Desde Contra la interpretación (1966) pasando por La enfermedad y sus metáforas y El sida y sus metáforas hasta sus memorables análisis fotográficos incluidos en Sobre la fotografía (1977) y Ante el dolor..., sus textos revolucionaron la teoría por su no distancia con respecto al objeto: Sontag se inspiraba en el “aquí y ahora” de la experiencia, reflexionando sobre el karma del portador en plena devastación de la epidemia (antes de la aparición del cóctel de drogas), trasladada al in situ de los hechos como cuando fue enviada como periodista a la Guerra de Vietnam o cuando filmó a las tropas israelíes para un documental en Oriente Medio (en 1973).
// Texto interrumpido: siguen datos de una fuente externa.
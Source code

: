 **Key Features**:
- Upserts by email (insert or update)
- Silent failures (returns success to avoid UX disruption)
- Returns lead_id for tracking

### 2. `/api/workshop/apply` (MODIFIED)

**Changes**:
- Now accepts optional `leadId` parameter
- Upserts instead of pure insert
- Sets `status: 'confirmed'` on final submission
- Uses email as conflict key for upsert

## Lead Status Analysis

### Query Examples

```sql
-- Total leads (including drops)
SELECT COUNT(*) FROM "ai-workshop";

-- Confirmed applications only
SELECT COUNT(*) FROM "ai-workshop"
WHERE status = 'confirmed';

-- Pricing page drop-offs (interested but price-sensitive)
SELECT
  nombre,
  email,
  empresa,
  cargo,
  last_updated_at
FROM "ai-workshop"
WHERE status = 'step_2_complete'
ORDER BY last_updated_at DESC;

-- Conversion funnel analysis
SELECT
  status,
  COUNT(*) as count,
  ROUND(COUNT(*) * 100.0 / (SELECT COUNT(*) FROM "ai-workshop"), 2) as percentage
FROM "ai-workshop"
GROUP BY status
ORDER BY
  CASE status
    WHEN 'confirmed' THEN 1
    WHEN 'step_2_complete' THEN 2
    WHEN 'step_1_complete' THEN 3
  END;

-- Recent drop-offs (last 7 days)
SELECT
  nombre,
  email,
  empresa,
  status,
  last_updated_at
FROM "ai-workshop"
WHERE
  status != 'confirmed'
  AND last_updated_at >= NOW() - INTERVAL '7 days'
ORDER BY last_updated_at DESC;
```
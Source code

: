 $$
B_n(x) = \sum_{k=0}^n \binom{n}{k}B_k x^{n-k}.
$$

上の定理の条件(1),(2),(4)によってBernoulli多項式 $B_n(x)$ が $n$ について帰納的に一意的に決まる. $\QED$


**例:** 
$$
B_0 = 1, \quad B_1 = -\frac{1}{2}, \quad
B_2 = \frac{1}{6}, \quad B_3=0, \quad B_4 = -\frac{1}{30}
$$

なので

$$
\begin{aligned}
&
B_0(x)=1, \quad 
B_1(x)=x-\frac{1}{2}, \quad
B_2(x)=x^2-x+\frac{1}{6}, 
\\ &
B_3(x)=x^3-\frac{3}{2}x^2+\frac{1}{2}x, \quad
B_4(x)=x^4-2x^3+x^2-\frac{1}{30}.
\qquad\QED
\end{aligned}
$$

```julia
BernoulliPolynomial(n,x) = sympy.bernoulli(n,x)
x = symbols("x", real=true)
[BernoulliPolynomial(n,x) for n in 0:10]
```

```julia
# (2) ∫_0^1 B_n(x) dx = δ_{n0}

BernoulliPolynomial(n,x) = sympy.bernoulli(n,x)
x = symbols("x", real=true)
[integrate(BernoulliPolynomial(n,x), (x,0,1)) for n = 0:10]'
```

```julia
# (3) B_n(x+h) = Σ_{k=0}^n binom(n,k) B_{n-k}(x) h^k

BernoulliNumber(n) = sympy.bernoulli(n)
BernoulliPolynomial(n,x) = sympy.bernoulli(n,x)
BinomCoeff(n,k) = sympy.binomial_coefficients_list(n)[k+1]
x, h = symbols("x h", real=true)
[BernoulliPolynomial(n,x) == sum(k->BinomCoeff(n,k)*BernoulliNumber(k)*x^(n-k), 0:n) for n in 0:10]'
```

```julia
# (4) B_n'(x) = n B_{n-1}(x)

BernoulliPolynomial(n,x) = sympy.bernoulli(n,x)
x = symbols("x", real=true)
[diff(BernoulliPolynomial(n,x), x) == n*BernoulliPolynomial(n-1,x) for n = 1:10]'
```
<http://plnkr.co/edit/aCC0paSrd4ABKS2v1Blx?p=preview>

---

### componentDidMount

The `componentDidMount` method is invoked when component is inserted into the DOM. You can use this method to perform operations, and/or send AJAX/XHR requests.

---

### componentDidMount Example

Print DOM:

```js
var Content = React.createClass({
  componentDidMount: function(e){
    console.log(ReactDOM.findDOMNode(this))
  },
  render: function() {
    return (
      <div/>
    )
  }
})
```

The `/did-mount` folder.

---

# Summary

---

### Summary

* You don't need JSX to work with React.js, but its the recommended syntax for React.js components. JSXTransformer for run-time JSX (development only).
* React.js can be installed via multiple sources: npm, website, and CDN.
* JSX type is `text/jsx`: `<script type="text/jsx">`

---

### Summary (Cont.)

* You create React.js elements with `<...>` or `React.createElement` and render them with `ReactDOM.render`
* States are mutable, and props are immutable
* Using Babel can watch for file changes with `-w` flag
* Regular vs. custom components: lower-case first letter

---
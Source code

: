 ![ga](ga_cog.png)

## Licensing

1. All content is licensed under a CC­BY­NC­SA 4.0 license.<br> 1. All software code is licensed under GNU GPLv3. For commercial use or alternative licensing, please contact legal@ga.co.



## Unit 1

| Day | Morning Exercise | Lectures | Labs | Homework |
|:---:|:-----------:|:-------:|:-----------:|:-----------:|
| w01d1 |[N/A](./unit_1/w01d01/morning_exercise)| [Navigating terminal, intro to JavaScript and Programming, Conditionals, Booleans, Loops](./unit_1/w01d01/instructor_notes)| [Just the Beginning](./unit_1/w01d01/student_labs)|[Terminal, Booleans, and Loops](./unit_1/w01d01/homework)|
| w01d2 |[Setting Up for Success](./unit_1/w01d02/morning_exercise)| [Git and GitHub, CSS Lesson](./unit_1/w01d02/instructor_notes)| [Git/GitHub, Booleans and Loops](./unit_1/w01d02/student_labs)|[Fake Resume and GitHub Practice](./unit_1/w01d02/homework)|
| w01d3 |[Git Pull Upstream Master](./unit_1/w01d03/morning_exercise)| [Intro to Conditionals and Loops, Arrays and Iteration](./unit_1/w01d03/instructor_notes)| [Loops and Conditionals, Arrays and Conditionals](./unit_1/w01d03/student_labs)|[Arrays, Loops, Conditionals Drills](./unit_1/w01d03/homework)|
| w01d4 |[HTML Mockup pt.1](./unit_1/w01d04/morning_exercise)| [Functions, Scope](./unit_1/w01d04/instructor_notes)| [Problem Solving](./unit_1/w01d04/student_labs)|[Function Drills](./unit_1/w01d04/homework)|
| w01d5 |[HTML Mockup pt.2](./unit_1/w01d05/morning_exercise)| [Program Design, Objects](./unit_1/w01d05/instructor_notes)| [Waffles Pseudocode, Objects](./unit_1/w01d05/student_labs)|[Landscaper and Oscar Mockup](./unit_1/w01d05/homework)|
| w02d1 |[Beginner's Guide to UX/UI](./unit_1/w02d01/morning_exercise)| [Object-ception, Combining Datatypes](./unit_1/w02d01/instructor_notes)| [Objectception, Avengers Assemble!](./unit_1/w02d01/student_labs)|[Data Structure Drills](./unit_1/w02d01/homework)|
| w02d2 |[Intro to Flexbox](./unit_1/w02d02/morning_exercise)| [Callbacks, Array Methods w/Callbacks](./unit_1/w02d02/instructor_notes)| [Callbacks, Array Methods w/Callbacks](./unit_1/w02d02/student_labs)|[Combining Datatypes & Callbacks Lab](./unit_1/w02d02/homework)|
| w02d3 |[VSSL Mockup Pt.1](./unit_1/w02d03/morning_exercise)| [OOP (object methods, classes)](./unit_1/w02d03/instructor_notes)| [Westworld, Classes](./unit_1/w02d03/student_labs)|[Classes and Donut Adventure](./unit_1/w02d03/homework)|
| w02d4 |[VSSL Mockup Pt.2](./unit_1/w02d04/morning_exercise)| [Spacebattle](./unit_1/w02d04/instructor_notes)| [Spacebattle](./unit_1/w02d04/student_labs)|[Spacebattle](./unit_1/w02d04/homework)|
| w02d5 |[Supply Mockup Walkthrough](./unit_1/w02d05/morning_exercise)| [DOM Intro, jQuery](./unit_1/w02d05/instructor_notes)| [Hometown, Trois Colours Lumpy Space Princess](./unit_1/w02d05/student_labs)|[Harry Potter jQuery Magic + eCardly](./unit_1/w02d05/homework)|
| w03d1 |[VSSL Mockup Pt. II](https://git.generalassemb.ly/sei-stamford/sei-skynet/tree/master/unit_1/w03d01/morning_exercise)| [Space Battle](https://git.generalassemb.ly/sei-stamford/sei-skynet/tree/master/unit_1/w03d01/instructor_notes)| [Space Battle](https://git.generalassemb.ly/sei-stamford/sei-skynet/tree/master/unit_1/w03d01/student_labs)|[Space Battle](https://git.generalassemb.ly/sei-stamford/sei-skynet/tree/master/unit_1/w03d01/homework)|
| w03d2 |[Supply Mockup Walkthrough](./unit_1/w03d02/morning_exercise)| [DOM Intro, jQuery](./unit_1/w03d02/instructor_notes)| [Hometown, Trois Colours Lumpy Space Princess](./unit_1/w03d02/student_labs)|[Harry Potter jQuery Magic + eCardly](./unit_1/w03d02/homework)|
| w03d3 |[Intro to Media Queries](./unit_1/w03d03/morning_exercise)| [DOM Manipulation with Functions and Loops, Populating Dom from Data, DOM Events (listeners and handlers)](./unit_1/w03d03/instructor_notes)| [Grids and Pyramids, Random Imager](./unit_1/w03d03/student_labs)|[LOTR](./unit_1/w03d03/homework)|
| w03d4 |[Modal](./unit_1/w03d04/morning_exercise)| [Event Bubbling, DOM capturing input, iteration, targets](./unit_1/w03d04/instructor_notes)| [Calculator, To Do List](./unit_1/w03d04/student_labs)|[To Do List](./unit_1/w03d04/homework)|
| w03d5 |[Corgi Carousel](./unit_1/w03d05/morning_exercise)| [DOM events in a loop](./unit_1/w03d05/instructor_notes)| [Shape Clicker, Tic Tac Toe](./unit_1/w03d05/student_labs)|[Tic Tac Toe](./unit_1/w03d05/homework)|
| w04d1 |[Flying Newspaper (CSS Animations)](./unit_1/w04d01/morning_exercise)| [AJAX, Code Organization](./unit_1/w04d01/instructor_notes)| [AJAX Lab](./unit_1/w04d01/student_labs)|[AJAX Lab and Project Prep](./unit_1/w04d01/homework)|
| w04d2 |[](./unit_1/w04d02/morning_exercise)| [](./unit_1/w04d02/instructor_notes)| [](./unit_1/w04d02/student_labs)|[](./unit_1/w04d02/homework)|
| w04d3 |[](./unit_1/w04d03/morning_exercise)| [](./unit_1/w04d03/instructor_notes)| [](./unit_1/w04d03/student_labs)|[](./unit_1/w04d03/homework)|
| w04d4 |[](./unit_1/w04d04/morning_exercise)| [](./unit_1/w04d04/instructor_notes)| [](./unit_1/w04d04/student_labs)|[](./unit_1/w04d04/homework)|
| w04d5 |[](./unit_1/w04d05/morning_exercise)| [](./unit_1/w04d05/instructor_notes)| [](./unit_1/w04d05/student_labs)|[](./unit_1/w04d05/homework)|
Su prosa tomaba fuerza cuando hibridaba la sólida formación filosófica (adquirida en universidades de California, Chicago y París) con el sino de su tiempo. Fue la intelectual en tránsito, de clara intención testimonial, aunque ella siempre fue más optimista con la novela que con el ensayo, en su posibilidad como generadora de cambios en sí misma y en la sociedad. “La novela es un vehículo ideal –escribió Sontag en Fotografías y fotografiar–. Nos enseña el tiempo. No es lineal pero sí secuencial; es creación, no solamente de una voz sino de un mundo; simulalas estructuras esenciales según las cuales nosotros caemos en la trampa lúdica de estar vivos.”
No hay lectura de sus textos que omita la denuncia. “¿Hay un antídoto a la perenne seducción de la guerra? –escribió–. Es más posible que esta pregunta se la formule una mujer que un hombre.” En cualquier caso, su literatura de protesta se centraba en desobjetivar para abrir nuevos sentidos a lo instituido. Lo justificaba en Sobre las imágenes: “Las cámaras definen la realidad de las dos maneras esenciales para el funcionamiento de una sociedad industrial avanzada: como espectáculo (para las masas) y como objeto de vigilancia (para los gobernantes)”. Cuando recibió el Premio Príncipe de Asturias, si-guió cultivando explícitamente una voz estridente, de propulsora de una literatura de intervención política. “Uno: desprecio los valores mercenarios. Dos: aversión a hacer uso principalmente instrumental de los escritores... Tres: cautela ante el filisteísmo cultural que se encubre con la aplicación de los valores democráticos en materia literaria. Desconfianza permanente de las afirmaciones nacionalistas y las lealtades tribales.” Y concluía: “Eterno antagonismo contra las fuerzas represivas y la censura”.